The `merge()` function in Pandas is used to combine datasets based on keys (columns or indices). It provides flexibility to specify:
- The type of join to perform (e.g., inner, outer, left, right).
- Which columns to use as keys.
- Handling overlapping column names with suffixes.

Key Parameters:
- `on`: Specify the column(s) to join on.
- `left_on`, `right_on`: Use when the keys have different names in the two DataFrames.
- `how`: Specify the type of join ('inner', 'outer', 'left', 'right').
- `suffixes`: Control suffixes for overlapping column names.


### 2. Types of Joins and Their Use Cases

- **Inner Join**: Keeps only the rows that have matching keys in both DataFrames. Use when you need the intersection of the datasets.
- **Outer Join**: Includes all rows from both DataFrames, filling missing values with `NaN` for unmatched keys. Use for a full outer merge.
- **Left Join**: Keeps all rows from the left DataFrame and matches rows from the right DataFrame where keys align. Use when you need to retain all data from the left DataFrame.
- **Right Join**: Keeps all rows from the right DataFrame and matches rows from the left DataFrame where keys align. Use when you need to retain all data from the right DataFrame.

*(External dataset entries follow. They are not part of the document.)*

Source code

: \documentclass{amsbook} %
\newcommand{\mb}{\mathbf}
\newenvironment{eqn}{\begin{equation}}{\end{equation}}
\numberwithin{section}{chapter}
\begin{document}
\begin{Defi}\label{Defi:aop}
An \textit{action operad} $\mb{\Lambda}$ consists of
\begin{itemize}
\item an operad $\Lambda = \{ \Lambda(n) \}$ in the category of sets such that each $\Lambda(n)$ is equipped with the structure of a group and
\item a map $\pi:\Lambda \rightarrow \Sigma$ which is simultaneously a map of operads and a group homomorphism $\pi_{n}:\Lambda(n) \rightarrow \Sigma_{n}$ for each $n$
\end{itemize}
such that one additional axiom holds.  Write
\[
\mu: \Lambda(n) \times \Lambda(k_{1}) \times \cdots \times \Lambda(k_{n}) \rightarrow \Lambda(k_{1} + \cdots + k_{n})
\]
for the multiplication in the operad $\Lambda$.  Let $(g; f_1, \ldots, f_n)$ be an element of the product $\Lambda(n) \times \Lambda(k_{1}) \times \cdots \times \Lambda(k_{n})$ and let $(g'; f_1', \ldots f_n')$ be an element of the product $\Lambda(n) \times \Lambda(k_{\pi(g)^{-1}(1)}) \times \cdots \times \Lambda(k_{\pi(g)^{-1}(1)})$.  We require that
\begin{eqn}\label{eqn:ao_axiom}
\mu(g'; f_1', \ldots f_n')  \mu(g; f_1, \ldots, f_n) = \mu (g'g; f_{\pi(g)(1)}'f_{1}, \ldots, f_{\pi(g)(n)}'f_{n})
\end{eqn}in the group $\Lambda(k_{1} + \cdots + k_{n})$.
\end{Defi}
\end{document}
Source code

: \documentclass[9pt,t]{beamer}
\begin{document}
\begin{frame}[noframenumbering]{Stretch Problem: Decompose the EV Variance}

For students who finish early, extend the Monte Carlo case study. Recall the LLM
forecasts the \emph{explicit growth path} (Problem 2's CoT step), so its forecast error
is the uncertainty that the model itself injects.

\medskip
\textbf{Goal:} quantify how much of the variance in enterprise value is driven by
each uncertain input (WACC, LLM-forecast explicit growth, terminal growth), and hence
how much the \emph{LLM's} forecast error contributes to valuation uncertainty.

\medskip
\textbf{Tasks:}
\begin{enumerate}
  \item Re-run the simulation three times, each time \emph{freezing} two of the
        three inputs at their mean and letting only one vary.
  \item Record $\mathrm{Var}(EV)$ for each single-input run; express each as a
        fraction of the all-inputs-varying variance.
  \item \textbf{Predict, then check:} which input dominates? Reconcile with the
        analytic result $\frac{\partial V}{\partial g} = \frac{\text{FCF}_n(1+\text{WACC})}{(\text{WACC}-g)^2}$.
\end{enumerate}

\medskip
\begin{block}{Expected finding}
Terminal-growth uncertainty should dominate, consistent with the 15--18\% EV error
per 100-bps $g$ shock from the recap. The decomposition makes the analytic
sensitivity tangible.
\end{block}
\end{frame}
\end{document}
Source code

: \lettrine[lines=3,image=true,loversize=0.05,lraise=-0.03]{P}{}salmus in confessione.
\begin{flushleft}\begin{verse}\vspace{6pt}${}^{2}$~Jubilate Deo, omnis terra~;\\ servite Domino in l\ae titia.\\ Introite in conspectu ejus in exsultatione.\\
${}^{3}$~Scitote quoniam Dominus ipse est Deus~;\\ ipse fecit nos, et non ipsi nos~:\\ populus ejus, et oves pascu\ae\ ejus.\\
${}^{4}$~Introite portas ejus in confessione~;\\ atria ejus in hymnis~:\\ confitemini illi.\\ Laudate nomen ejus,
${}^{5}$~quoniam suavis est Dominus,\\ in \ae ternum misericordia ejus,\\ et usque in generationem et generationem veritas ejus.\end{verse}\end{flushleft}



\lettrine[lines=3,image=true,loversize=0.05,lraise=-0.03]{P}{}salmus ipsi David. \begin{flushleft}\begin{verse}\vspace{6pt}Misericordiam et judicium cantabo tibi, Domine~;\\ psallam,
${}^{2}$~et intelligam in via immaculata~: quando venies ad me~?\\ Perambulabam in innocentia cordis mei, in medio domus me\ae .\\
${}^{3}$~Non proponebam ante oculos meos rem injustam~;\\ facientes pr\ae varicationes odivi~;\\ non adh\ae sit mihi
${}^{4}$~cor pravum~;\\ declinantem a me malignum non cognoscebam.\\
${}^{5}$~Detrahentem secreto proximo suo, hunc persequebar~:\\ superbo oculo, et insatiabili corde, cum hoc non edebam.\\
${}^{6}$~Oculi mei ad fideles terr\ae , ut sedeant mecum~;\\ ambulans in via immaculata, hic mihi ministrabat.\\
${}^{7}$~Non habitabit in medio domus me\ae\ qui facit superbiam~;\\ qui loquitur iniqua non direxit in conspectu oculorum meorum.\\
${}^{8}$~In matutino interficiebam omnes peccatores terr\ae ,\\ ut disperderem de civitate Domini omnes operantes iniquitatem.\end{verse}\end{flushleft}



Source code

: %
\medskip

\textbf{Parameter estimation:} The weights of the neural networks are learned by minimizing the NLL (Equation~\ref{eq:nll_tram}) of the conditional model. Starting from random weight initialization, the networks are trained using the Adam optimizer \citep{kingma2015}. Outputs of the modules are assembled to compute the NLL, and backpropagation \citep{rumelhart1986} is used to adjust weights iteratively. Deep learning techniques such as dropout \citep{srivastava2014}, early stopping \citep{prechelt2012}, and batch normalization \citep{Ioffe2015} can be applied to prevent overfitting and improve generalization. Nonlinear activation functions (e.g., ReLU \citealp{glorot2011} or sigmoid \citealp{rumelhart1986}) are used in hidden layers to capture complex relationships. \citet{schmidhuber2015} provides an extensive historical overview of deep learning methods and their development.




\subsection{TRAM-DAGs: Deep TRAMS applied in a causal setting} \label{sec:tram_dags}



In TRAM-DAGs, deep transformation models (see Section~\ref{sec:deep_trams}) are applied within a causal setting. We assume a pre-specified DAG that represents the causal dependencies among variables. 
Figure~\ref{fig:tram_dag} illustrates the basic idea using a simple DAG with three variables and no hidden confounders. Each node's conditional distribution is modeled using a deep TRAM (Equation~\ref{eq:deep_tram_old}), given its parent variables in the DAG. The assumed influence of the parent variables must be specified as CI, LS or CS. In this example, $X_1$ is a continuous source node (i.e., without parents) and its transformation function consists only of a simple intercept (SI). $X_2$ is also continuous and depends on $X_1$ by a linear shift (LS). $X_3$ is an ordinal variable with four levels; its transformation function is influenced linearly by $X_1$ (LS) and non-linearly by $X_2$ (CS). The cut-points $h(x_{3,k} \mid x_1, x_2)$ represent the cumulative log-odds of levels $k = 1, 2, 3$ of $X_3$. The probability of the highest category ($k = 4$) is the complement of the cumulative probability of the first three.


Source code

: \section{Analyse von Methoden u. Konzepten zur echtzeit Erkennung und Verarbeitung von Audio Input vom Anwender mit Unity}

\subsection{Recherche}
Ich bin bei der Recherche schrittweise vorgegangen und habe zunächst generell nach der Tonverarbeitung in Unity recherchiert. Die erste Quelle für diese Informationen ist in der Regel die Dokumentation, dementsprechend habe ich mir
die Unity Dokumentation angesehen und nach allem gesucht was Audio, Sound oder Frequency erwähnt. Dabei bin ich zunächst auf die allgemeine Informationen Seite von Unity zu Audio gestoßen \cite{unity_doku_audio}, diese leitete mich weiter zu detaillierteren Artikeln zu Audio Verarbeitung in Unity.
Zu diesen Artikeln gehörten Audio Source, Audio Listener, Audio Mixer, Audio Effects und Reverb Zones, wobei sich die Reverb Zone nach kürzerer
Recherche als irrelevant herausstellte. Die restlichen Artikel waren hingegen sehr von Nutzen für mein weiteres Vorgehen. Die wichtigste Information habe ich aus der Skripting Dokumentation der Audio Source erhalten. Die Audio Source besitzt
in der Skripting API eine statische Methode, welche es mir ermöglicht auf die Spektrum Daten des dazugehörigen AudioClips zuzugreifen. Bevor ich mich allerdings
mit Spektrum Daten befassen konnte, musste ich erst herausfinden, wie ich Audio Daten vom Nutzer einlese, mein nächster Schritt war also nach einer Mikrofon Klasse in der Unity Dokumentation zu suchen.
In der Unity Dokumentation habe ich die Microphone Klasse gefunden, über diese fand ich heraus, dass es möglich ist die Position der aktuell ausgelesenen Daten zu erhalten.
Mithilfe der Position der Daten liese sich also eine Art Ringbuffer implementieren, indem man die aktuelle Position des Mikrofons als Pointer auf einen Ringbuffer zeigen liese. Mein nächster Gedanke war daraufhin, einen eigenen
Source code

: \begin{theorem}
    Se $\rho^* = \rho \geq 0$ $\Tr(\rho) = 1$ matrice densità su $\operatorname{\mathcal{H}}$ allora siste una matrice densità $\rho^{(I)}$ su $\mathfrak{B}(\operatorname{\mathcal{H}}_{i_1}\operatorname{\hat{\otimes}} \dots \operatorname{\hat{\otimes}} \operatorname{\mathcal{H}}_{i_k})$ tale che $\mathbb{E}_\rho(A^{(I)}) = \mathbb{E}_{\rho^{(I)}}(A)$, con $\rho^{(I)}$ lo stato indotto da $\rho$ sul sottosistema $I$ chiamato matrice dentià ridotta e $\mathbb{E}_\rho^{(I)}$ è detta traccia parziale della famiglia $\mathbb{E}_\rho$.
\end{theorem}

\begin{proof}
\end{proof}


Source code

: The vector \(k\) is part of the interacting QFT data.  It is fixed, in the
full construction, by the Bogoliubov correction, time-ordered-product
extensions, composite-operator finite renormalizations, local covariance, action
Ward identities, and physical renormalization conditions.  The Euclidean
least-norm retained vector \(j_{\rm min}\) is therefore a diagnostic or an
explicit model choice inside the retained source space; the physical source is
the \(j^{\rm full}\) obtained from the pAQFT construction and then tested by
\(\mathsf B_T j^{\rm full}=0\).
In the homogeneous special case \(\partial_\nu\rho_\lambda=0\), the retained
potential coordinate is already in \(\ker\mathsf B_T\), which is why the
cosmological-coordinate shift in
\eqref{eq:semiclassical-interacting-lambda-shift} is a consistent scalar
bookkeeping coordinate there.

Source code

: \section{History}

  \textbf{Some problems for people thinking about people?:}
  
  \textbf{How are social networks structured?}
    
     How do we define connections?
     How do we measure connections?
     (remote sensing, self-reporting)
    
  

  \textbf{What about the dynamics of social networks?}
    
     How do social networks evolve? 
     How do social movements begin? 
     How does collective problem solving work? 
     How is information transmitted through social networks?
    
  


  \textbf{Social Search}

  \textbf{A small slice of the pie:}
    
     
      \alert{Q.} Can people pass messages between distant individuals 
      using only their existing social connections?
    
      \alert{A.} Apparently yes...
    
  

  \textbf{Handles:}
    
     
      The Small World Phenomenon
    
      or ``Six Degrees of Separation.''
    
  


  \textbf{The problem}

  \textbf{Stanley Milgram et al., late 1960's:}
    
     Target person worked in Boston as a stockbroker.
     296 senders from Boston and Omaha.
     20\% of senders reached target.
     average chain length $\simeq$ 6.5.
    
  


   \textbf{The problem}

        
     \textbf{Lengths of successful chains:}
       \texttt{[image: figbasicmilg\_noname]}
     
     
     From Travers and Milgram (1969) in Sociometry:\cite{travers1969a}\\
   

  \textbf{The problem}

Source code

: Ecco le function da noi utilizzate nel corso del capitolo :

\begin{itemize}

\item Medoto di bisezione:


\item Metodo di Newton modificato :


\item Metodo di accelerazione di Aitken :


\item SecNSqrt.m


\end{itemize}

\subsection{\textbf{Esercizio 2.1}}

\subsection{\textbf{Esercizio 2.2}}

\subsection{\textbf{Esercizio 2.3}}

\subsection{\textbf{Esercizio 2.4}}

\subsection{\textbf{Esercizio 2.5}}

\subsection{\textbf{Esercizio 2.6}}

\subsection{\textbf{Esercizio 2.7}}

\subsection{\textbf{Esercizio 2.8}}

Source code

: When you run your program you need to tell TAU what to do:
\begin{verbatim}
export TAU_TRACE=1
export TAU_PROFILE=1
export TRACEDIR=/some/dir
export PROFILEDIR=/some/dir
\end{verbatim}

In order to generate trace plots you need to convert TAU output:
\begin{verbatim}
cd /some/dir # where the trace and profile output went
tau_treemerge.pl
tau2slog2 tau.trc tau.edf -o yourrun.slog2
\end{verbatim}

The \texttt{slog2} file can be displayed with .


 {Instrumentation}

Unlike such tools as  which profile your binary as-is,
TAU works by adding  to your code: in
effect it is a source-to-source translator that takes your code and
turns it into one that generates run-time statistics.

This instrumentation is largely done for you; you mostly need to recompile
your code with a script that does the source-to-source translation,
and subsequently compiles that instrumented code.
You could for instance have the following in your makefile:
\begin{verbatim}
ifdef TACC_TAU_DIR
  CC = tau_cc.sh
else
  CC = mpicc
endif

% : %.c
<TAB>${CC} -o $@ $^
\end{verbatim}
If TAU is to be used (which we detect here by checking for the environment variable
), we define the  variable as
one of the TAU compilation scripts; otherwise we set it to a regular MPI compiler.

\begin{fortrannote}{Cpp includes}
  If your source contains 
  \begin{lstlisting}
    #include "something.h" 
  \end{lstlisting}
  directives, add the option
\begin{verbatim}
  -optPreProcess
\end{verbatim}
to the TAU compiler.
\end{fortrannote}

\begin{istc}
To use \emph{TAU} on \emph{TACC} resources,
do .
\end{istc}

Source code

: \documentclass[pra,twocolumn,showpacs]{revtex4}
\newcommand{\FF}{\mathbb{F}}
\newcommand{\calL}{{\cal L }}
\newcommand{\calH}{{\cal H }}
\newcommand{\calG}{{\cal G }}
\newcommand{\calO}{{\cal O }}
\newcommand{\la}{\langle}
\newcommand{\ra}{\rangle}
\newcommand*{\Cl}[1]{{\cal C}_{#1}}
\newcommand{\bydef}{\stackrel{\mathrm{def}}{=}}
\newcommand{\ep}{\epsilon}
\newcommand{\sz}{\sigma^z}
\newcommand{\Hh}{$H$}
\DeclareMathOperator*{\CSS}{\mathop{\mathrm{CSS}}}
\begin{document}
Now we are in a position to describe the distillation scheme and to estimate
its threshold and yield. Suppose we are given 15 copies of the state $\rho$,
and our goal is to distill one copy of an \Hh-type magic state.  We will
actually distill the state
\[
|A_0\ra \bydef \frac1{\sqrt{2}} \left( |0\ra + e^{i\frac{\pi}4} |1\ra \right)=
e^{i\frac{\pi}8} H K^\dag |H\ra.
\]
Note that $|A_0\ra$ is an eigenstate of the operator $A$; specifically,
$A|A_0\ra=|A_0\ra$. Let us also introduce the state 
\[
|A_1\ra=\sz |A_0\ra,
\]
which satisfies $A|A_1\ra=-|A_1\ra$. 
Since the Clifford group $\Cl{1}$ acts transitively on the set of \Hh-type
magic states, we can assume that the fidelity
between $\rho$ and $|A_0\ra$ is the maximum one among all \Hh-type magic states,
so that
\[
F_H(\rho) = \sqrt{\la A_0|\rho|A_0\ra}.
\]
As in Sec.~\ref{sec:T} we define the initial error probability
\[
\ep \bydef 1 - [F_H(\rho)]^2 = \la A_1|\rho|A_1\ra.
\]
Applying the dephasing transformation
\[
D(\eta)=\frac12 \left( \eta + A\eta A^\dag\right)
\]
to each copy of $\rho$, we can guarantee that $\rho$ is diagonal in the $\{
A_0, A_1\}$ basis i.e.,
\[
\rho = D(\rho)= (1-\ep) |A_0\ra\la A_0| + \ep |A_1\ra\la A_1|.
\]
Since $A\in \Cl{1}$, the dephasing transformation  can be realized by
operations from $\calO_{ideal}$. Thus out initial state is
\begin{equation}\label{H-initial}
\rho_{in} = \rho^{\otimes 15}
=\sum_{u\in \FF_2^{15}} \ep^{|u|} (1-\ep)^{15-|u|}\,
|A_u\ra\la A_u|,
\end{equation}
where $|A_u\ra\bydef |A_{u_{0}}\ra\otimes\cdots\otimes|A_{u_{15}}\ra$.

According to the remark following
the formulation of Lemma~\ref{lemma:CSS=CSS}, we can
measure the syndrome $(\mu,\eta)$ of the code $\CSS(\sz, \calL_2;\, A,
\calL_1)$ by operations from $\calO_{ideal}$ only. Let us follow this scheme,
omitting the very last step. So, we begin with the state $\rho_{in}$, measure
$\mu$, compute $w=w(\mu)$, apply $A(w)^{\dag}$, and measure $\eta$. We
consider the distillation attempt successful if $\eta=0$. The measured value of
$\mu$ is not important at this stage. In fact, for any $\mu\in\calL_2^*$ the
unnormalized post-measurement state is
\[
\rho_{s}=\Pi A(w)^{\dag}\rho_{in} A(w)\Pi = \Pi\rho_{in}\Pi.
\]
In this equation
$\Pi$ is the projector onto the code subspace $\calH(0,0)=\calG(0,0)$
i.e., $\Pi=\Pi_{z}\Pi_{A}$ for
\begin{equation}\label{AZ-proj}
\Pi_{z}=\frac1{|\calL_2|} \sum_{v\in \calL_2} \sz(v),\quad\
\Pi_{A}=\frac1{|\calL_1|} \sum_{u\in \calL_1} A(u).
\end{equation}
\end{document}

### 3. Merging on a Single Key vs. Multiple Keys

- **Single Key**: Join on a single column present in both DataFrames.
- **Multiple Keys**: Join on a combination of multiple columns when the relationship between DataFrames depends on more than one attribute.


In [ ]:
import pandas as pd

# Sample datasets
orders = pd.DataFrame({
    'OrderID': [1, 2, 3],
    'CustomerID': [101, 102, 103],
    'Amount': [250, 450, 300]
})

customers = pd.DataFrame({
    'CustomerID': [101, 102, 104],
    'Name': ['Alice', 'Bob', 'Charlie'],
    'Location': ['NY', 'CA', 'TX']
})

print('Orders DataFrame:')
print(orders)
print('\nCustomers DataFrame:')
print(customers)

### Example 1: Inner Join

An inner join combines rows where the keys match in both DataFrames.


In [ ]:
# Inner join on CustomerID
inner_join = pd.merge(orders, customers, on='CustomerID', how='inner')
print('Inner Join:')
print(inner_join)

### Example 2: Outer Join

An outer join includes all rows from both DataFrames and fills missing values with `NaN` for unmatched keys.


In [ ]:
# Outer join on CustomerID
outer_join = pd.merge(orders, customers, on='CustomerID', how='outer')
print('Outer Join:')
print(outer_join)

### Example 3: Left Join

A left join keeps all rows from the left DataFrame and matches rows from the right DataFrame where keys align.


In [ ]:
# Left join on CustomerID
left_join = pd.merge(orders, customers, on='CustomerID', how='left')
print('Left Join:')
print(left_join)

### Example 4: Merging on Multiple Keys

When the relationship depends on more than one column, use multiple keys for merging.

For demonstration, let's extend the `orders` and `customers` datasets:


In [ ]:
# Extending datasets for multiple key example
orders_extended = pd.DataFrame({
    'OrderID': [1, 2, 3],
    'CustomerID': [101, 102, 103],
    'Amount': [250, 450, 300],
    'Location': ['NY', 'CA', 'CA']
})

customers_extended = pd.DataFrame({
    'CustomerID': [101, 102, 103],
    'Name': ['Alice', 'Bob', 'Charlie'],
    'Location': ['NY', 'CA', 'TX']
})

# Merging on multiple keys
multi_key_merge = pd.merge(orders_extended, customers_extended, on=['CustomerID', 'Location'], how='inner')
print('Multiple Key Merge:')
print(multi_key_merge)

### Best Practices for Merging

- Always inspect datasets before merging to ensure keys align properly.
- Use `suffixes` to handle overlapping column names.
- Specify `validate` parameter to confirm the merge operation type (e.g., '1:1', '1:m', 'm:m').
- Handle missing values in keys to avoid unintended `NaN` results.